It's worse than mourning. In mourning, grief is open. All know that someone has been lost. All may know that someone has been lost. It's permitted. Allowed.
In mourning, what time was spent together is precious and inviolable. Nothing and no one can touch it. Every word was spoken, every whisper was whispered, every caress was felt, every "I love you" was exchanged.

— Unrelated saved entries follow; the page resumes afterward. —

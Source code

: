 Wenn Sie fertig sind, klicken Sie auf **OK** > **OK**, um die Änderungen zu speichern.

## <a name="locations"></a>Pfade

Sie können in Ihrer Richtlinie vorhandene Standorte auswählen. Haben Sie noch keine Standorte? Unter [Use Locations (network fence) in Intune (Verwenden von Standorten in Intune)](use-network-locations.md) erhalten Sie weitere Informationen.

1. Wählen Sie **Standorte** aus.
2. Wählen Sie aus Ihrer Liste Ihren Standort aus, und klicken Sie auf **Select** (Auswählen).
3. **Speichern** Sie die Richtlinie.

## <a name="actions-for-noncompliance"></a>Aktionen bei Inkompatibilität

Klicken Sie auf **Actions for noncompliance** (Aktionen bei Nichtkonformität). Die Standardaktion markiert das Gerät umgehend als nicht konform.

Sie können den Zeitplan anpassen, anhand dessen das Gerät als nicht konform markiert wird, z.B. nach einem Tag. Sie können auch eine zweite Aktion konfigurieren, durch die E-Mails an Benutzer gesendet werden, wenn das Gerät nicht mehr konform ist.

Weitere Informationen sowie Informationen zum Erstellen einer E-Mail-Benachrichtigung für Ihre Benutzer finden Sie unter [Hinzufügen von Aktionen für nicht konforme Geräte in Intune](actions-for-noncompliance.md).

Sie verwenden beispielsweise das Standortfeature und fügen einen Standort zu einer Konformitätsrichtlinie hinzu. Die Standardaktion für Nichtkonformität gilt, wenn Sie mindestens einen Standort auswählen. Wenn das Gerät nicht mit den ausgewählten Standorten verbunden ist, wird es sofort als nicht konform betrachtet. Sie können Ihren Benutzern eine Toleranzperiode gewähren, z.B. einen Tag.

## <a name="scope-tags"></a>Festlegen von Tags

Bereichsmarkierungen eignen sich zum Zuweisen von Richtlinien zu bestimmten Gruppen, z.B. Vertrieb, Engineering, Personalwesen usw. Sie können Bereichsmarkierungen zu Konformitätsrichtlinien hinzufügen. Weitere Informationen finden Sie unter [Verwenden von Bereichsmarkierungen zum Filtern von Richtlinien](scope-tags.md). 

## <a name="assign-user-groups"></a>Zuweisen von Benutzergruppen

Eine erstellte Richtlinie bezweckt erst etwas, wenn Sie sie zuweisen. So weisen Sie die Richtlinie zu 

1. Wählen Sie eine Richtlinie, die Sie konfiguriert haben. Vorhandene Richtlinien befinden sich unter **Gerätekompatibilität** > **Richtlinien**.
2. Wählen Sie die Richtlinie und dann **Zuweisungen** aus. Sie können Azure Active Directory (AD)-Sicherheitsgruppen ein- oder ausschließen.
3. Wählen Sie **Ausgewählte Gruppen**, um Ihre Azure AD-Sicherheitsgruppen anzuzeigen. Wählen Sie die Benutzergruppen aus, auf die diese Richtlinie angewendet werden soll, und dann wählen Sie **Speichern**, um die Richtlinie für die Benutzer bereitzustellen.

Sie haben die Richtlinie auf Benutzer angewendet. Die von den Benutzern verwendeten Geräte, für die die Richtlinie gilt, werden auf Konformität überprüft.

In mourning, there is goodbye. There is a funeral and a casket. Perhaps not always, but often enough. There is a final kiss on the forehead, there is the embrace of family and loved ones, there is pain shared and grief spread out. Every mourner takes the burden. Few mourn alone.
The burden is not light, but it is lightened. Enough, sometimes.
This is worse than mourning.
In this, grief is hidden. None know that someone has been lost. None know that there was someone to be lost. And none may know. It's neither permitted nor allowed.
In this, what time was spent together is nebulous and incorporeal. Nothing and no one can touch it. Every word was never spoken, every whisper was never whispered, every caress was never felt, every "I love you" was never exchanged.
In this, there is no goodbye. No funeral, no casket. The pain is not shared, the grief left to fester in the only one who knows what was. What wasn't. One mourns alone. And more than alone; in secret. No one is to know the heartstrings ripped by the sight of a familiar face. The aching loneliness of the nights, the cold bed, the feeling of betrayal that rings at every smile given to another.
It's a loss that carves out bits and pieces of the soul. That turns and twists and tears, a poisoned dagger, an endless agony.
The burden is heavy, and never lightened.